*** Block opens ***
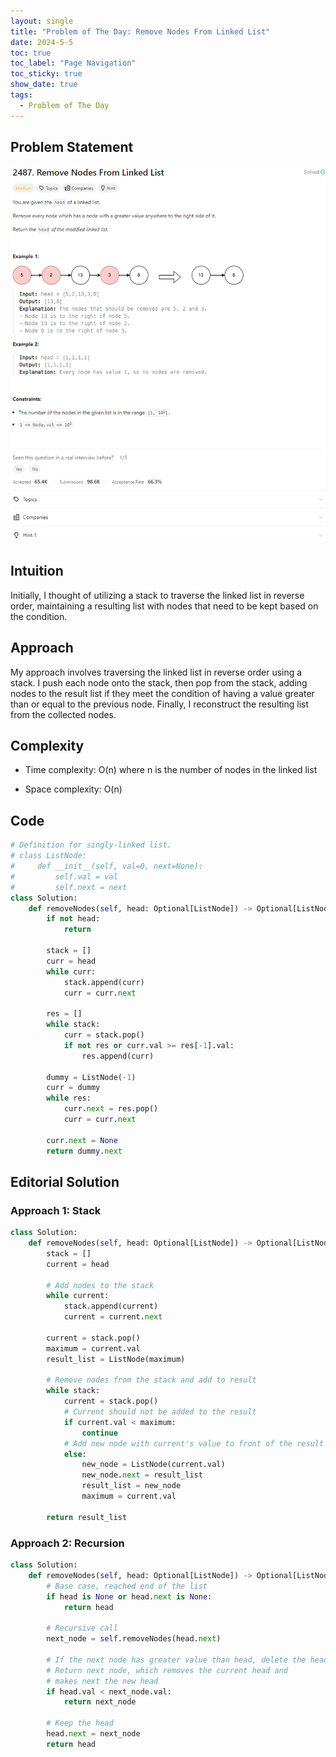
 ```yaml
---
layout: single
title: "Problem of The Day: Remove Nodes From Linked List"
date: 2024-5-5
toc: true
toc_label: "Page Navigation"
toc_sticky: true
show_date: true
tags:
  - Problem of The Day
---
```


## Problem Statement

![problem-2487](/assets/images/2024-05-05_18-07-59-problem-2487.png)

## Intuition

Initially, I thought of utilizing a stack to traverse the linked list in reverse order, maintaining a resulting list with nodes that need to be kept based on the condition.

## Approach

My approach involves traversing the linked list in reverse order using a stack. I push each node onto the stack, then pop from the stack, adding nodes to the result list if they meet the condition of having a value greater than or equal to the previous node. Finally, I reconstruct the resulting list from the collected nodes.

## Complexity

- Time complexity:
  O(n) where n is the number of nodes in the linked list

- Space complexity:
  O(n)

## Code

```python
# Definition for singly-linked list.
# class ListNode:
#     def __init__(self, val=0, next=None):
#         self.val = val
#         self.next = next
class Solution:
    def removeNodes(self, head: Optional[ListNode]) -> Optional[ListNode]:
        if not head:
            return

        stack = []
        curr = head
        while curr:
            stack.append(curr)
            curr = curr.next

        res = []
        while stack:
            curr = stack.pop()
            if not res or curr.val >= res[-1].val:
                res.append(curr)

        dummy = ListNode(-1)
        curr = dummy
        while res:
            curr.next = res.pop()
            curr = curr.next

        curr.next = None
        return dummy.next
```

## Editorial Solution

### Approach 1: Stack

```python
class Solution:
    def removeNodes(self, head: Optional[ListNode]) -> Optional[ListNode]:
        stack = []
        current = head

        # Add nodes to the stack
        while current:
            stack.append(current)
            current = current.next

        current = stack.pop()
        maximum = current.val
        result_list = ListNode(maximum)

        # Remove nodes from the stack and add to result
        while stack:
            current = stack.pop()
            # Current should not be added to the result
            if current.val < maximum:
                continue
            # Add new node with current's value to front of the result
            else:
                new_node = ListNode(current.val)
                new_node.next = result_list
                result_list = new_node
                maximum = current.val

        return result_list
```

### Approach 2: Recursion

```python
class Solution:
    def removeNodes(self, head: Optional[ListNode]) -> Optional[ListNode]:
        # Base case, reached end of the list
        if head is None or head.next is None:
            return head

        # Recursive call
        next_node = self.removeNodes(head.next)

        # If the next node has greater value than head, delete the head
        # Return next node, which removes the current head and
        # makes next the new head
        if head.val < next_node.val:
            return next_node

        # Keep the head
        head.next = next_node
        return head
```
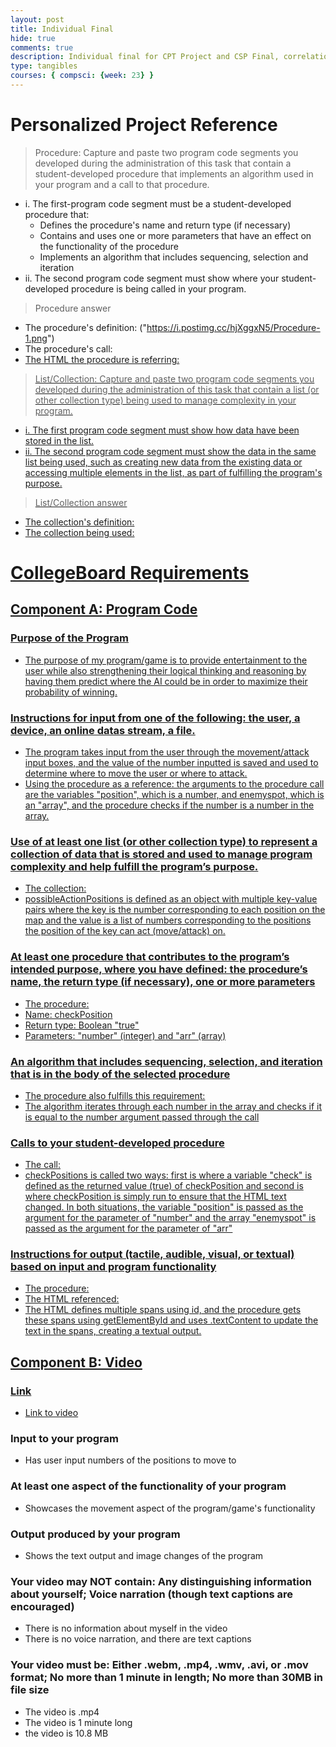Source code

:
 ```yaml
---
layout: post
title: Individual Final
hide: true
comments: true
description: Individual final for CPT Project and CSP Final, correlation to CPT showing how my features/pull requests map to CollegeBoard requirements
type: tangibles
courses: { compsci: {week: 23} }
---
```


# Personalized Project Reference
> Procedure: Capture and paste two program code segments you developed during the administration of this task that contain a student-developed procedure that implements an algorithm used in your program and a call to that procedure.
- i. The first-program code segment must be a student-developed procedure that:
    - Defines the procedure's name and return type (if necessary)
    - Contains and uses one or more parameters that have an effect on the functionality of the procedure
    - Implements an algorithm that includes sequencing, selection and iteration
- ii. The second program code segment must show where your student-developed procedure is being called in your program.

> Procedure answer
- The procedure's definition: ("https://i.postimg.cc/hjXggxN5/Procedure-1.png")
- The procedure's call: <a href = "https://i.postimg.cc/0QhvNjs2/Procedure-2.png">
- The HTML the procedure is referring: <a href = "https://i.postimg.cc/02RxRznV/Procedure-3.png">

> List/Collection: Capture and paste two program code segments you developed during the administration of this task that contain a list (or other collection type) being used to manage complexity in your program.
- i. The first program code segment must show how data have been stored in the list.
- ii. The second program code segment must show the data in the same list being used, such as creating new data from the existing data or accessing multiple elements in the list, as part of fulfilling the program's purpose.

> List/Collection answer
- The collection's definition: <a href = "https://i.postimg.cc/GtYCTRLP/Collection-1.png">
- The collection being used: <a href = "https://i.postimg.cc/J7Bm2NNy/Collection-2.png">

# CollegeBoard Requirements

## Component A: Program Code

### Purpose of the Program
- The purpose of my program/game is to provide entertainment to the user while also strengthening their logical thinking and reasoning by having them predict where the AI could be in order to maximize their probability of winning.

### Instructions for input from one of the following: the user, a device, an online datas stream, a file.
- The program takes input from the user through the movement/attack input boxes, and the value of the number inputted is saved and used to determine where to move the user or where to attack.
- Using the procedure as a reference: the arguments to the procedure call are the variables "position", which is a number, and enemyspot, which is an "array", and the procedure checks if the number is a number in the array.

### Use of at least one list (or other collection type) to represent a collection of data that is stored and used to manage program complexity and help fulfill the program’s purpose.
- The collection: <a href = "https://i.postimg.cc/GtYCTRLP/Collection-1.png">
- possibleActionPositions is defined as an object with multiple key-value pairs where the key is the number corresponding to each position on the map and the value is a list of numbers corresponding to the positions the position of the key can act (move/attack) on.

### At least one procedure that contributes to the program’s intended purpose, where you have defined: the procedure’s name, the return type (if necessary), one or more parameters
- The procedure: <a href = "https://i.postimg.cc/hjXggxN5/Procedure-1.png">
- Name: checkPosition
- Return type: Boolean "true"
- Parameters: "number" (integer) and "arr" (array)

### An algorithm that includes sequencing, selection, and iteration that is in the body of the selected procedure
- The procedure also fulfills this requirement: <a href = "https://i.postimg.cc/hjXggxN5/Procedure-1.png">
- The algorithm iterates through each number in the array and checks if it is equal to the number argument passed through the call

### Calls to your student-developed procedure
- The call: <a href = "https://i.postimg.cc/0QhvNjs2/Procedure-2.png">
- checkPositions is called two ways: first is where a variable "check" is defined as the returned value (true) of checkPosition and second is where checkPosition is simply run to ensure that the HTML text changed. In both situations, the variable "position" is passed as the argument for the parameter of "number" and the array "enemyspot" is passed as the argument for the parameter of "arr"

### Instructions for output (tactile, audible, visual, or textual) based on input and program functionality
- The procedure: <a href = "https://i.postimg.cc/hjXggxN5/Procedure-1.png">
- The HTML referenced: <a href = "https://i.postimg.cc/02RxRznV/Procedure-3.png">
- The HTML defines multiple spans using id, and the procedure gets these spans using getElementById and uses .textContent to update the text in the spans, creating a textual output.

## Component B: Video
### Link
- [Link to video](https://drive.google.com/file/d/1ED5nYx31NEW3jXDGaeo-fYEcrK7elP10/view?usp=sharing)

### Input to your program
- Has user input numbers of the positions to move to

### At least one aspect of the functionality of your program
- Showcases the movement aspect of the program/game's functionality

### Output produced by your program
- Shows the text output and image changes of the program

### Your video may NOT contain: Any distinguishing information about yourself; Voice narration (though text captions are encouraged)
- There is no information about myself in the video
- There is no voice narration, and there are text captions

### Your video must be: Either .webm, .mp4, .wmv, .avi, or .mov format; No more than 1 minute in length; No more than 30MB in file size
- The video is .mp4
- The video is 1 minute long
- the video is 10.8 MB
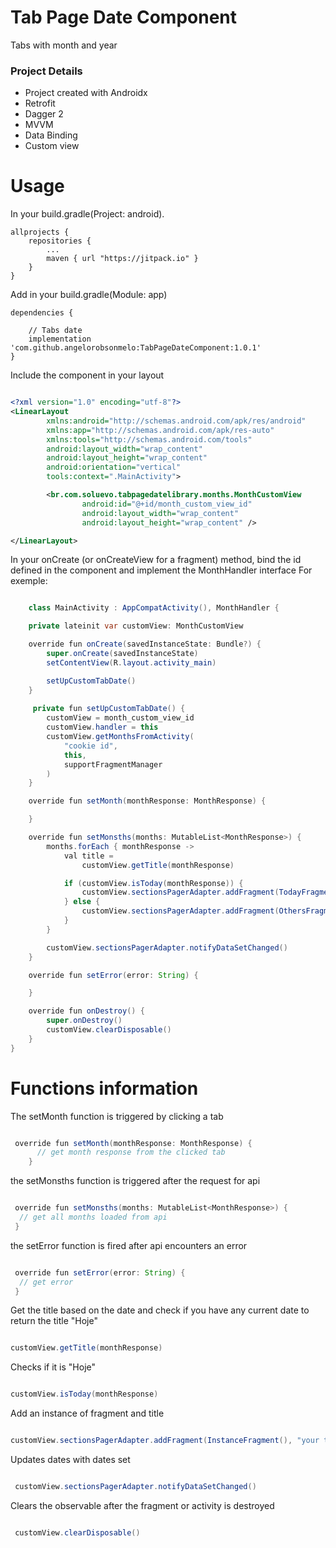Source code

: # Tab Page Date Component
Tabs with month and year

### Project Details
 * Project created with Androidx
 * Retrofit
 * Dagger 2
 * MVVM
 * Data Binding
 * Custom view
 
# Usage

In your build.gradle(Project: android).
```
allprojects {
    repositories {
        ...
        maven { url "https://jitpack.io" }
    }
}

```

Add in your build.gradle(Module: app) 

```
dependencies {
 
    // Tabs date
    implementation 'com.github.angelorobsonmelo:TabPageDateComponent:1.0.1'
}

```

Include the component in your layout

```xml

<?xml version="1.0" encoding="utf-8"?>
<LinearLayout
        xmlns:android="http://schemas.android.com/apk/res/android"
        xmlns:app="http://schemas.android.com/apk/res-auto"
        xmlns:tools="http://schemas.android.com/tools"
        android:layout_width="wrap_content"
        android:layout_height="wrap_content"
        android:orientation="vertical"
        tools:context=".MainActivity">

        <br.com.soluevo.tabpagedatelibrary.months.MonthCustomView
                android:id="@+id/month_custom_view_id"
                android:layout_width="wrap_content"
                android:layout_height="wrap_content" />

</LinearLayout>

```

In your onCreate (or onCreateView for a fragment) method, bind the id defined in the component and implement the MonthHandler interface
For exemple:

```Java

    class MainActivity : AppCompatActivity(), MonthHandler {

    private lateinit var customView: MonthCustomView

    override fun onCreate(savedInstanceState: Bundle?) {
        super.onCreate(savedInstanceState)
        setContentView(R.layout.activity_main)

        setUpCustomTabDate()
    }
    
     private fun setUpCustomTabDate() {
        customView = month_custom_view_id
        customView.handler = this
        customView.getMonthsFromActivity(
            "cookie id",
            this,
            supportFragmentManager
        )
    }

    override fun setMonth(monthResponse: MonthResponse) {

    }

    override fun setMonsths(months: MutableList<MonthResponse>) {
        months.forEach { monthResponse ->
            val title =
                customView.getTitle(monthResponse)

            if (customView.isToday(monthResponse)) {
                customView.sectionsPagerAdapter.addFragment(TodayFragment(), title)
            } else {
                customView.sectionsPagerAdapter.addFragment(OthersFragment(), title)
            }
        }

        customView.sectionsPagerAdapter.notifyDataSetChanged()
    }

    override fun setError(error: String) {

    }

    override fun onDestroy() {
        super.onDestroy()
        customView.clearDisposable()
    }
}

```

# Functions information 

The setMonth function is triggered by clicking a tab

```java

 override fun setMonth(monthResponse: MonthResponse) {
      // get month response from the clicked tab
    }

```

the setMonsths function is triggered after the request for api

```java

 override fun setMonsths(months: MutableList<MonthResponse>) { 
  // get all months loaded from api
 }

```

the setError function is fired after api encounters an error

```java

 override fun setError(error: String) { 
  // get error
 }

```

Get the title based on the date and check if you have any current date to return the title "Hoje"

```java

customView.getTitle(monthResponse)

```

Checks if it is "Hoje"

```java

customView.isToday(monthResponse)

```

Add an instance of fragment and title

```java

customView.sectionsPagerAdapter.addFragment(InstanceFragment(), "your title")

```

Updates dates with dates set

```java

 customView.sectionsPagerAdapter.notifyDataSetChanged()

```

Clears the observable after the fragment or activity is destroyed

```java

 customView.clearDisposable()

```
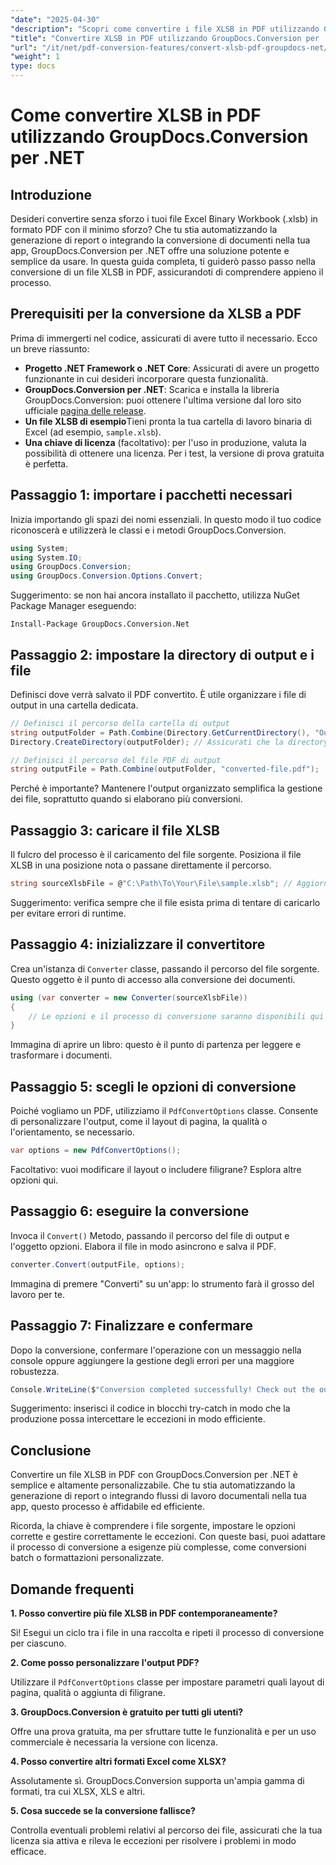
 ```yaml
---
"date": "2025-04-30"
"description": "Scopri come convertire i file XLSB in PDF utilizzando GroupDocs.Conversion per .NET con questa guida passo passo. Ideale per i professionisti che necessitano di una conversione di file impeccabile."
"title": "Convertire XLSB in PDF utilizzando GroupDocs.Conversion per .NET&#58; una guida completa"
"url": "/it/net/pdf-conversion-features/convert-xlsb-pdf-groupdocs-net/"
"weight": 1
type: docs
---
```

# Come convertire XLSB in PDF utilizzando GroupDocs.Conversion per .NET

## Introduzione

Desideri convertire senza sforzo i tuoi file Excel Binary Workbook (.xlsb) in formato PDF con il minimo sforzo? Che tu stia automatizzando la generazione di report o integrando la conversione di documenti nella tua app, GroupDocs.Conversion per .NET offre una soluzione potente e semplice da usare. In questa guida completa, ti guiderò passo passo nella conversione di un file XLSB in PDF, assicurandoti di comprendere appieno il processo.

## Prerequisiti per la conversione da XLSB a PDF

Prima di immergerti nel codice, assicurati di avere tutto il necessario. Ecco un breve riassunto:

- **Progetto .NET Framework o .NET Core**: Assicurati di avere un progetto funzionante in cui desideri incorporare questa funzionalità.
- **GroupDocs.Conversion per .NET**: Scarica e installa la libreria GroupDocs.Conversion: puoi ottenere l'ultima versione dal loro sito ufficiale [pagina delle release](https://releases.groupdocs.com/conversion/net/).
- **Un file XLSB di esempio**Tieni pronta la tua cartella di lavoro binaria di Excel (ad esempio, `sample.xlsb`).
- **Una chiave di licenza** (facoltativo): per l'uso in produzione, valuta la possibilità di ottenere una licenza. Per i test, la versione di prova gratuita è perfetta.

## Passaggio 1: importare i pacchetti necessari

Inizia importando gli spazi dei nomi essenziali. In questo modo il tuo codice riconoscerà e utilizzerà le classi e i metodi GroupDocs.Conversion.

```csharp
using System;
using System.IO;
using GroupDocs.Conversion;
using GroupDocs.Conversion.Options.Convert;
```

Suggerimento: se non hai ancora installato il pacchetto, utilizza NuGet Package Manager eseguendo:

```
Install-Package GroupDocs.Conversion.Net
```

## Passaggio 2: impostare la directory di output e i file

Definisci dove verrà salvato il PDF convertito. È utile organizzare i file di output in una cartella dedicata.

```csharp
// Definisci il percorso della cartella di output
string outputFolder = Path.Combine(Directory.GetCurrentDirectory(), "Output");
Directory.CreateDirectory(outputFolder); // Assicurati che la directory esista

// Definisci il percorso del file PDF di output
string outputFile = Path.Combine(outputFolder, "converted-file.pdf");
```

Perché è importante? Mantenere l'output organizzato semplifica la gestione dei file, soprattutto quando si elaborano più conversioni.

## Passaggio 3: caricare il file XLSB

Il fulcro del processo è il caricamento del file sorgente. Posiziona il file XLSB in una posizione nota o passane direttamente il percorso.

```csharp
string sourceXlsbFile = @"C:\Path\To\Your\File\sample.xlsb"; // Aggiorna con il percorso del tuo file
```

Suggerimento: verifica sempre che il file esista prima di tentare di caricarlo per evitare errori di runtime.

## Passaggio 4: inizializzare il convertitore

Crea un'istanza di `Converter` classe, passando il percorso del file sorgente. Questo oggetto è il punto di accesso alla conversione dei documenti.

```csharp
using (var converter = new Converter(sourceXlsbFile))
{
    // Le opzioni e il processo di conversione saranno disponibili qui
}
```

Immagina di aprire un libro: questo è il punto di partenza per leggere e trasformare i documenti.

## Passaggio 5: scegli le opzioni di conversione

Poiché vogliamo un PDF, utilizziamo il `PdfConvertOptions` classe. Consente di personalizzare l'output, come il layout di pagina, la qualità o l'orientamento, se necessario.

```csharp
var options = new PdfConvertOptions();
```

Facoltativo: vuoi modificare il layout o includere filigrane? Esplora altre opzioni qui.

## Passaggio 6: eseguire la conversione

Invoca il `Convert()` Metodo, passando il percorso del file di output e l'oggetto opzioni. Elabora il file in modo asincrono e salva il PDF.

```csharp
converter.Convert(outputFile, options);
```

Immagina di premere "Converti" su un'app: lo strumento farà il grosso del lavoro per te.

## Passaggio 7: Finalizzare e confermare

Dopo la conversione, confermare l'operazione con un messaggio nella console oppure aggiungere la gestione degli errori per una maggiore robustezza.

```csharp
Console.WriteLine($"Conversion completed successfully! Check out the output at: {outputFolder}");
```

Suggerimento: inserisci il codice in blocchi try-catch in modo che la produzione possa intercettare le eccezioni in modo efficiente.

## Conclusione

Convertire un file XLSB in PDF con GroupDocs.Conversion per .NET è semplice e altamente personalizzabile. Che tu stia automatizzando la generazione di report o integrando flussi di lavoro documentali nella tua app, questo processo è affidabile ed efficiente.

Ricorda, la chiave è comprendere i file sorgente, impostare le opzioni corrette e gestire correttamente le eccezioni. Con queste basi, puoi adattare il processo di conversione a esigenze più complesse, come conversioni batch o formattazioni personalizzate.

## Domande frequenti

**1. Posso convertire più file XLSB in PDF contemporaneamente?**  

Sì! Esegui un ciclo tra i file in una raccolta e ripeti il processo di conversione per ciascuno.

**2. Come posso personalizzare l'output PDF?**  

Utilizzare il `PdfConvertOptions` classe per impostare parametri quali layout di pagina, qualità o aggiunta di filigrane.

**3. GroupDocs.Conversion è gratuito per tutti gli utenti?**  

Offre una prova gratuita, ma per sfruttare tutte le funzionalità e per un uso commerciale è necessaria la versione con licenza.

**4. Posso convertire altri formati Excel come XLSX?**  

Assolutamente sì. GroupDocs.Conversion supporta un'ampia gamma di formati, tra cui XLSX, XLS e altri.

**5. Cosa succede se la conversione fallisce?**  

Controlla eventuali problemi relativi al percorso dei file, assicurati che la tua licenza sia attiva e rileva le eccezioni per risolvere i problemi in modo efficace.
*** Block closes ***
> [What you have to do] Where a line above contains the string "Hoje", copy that line.

> [Response area]
Get the title based on the date and check if you have any current date to return the title "Hoje"
Checks if it is "Hoje"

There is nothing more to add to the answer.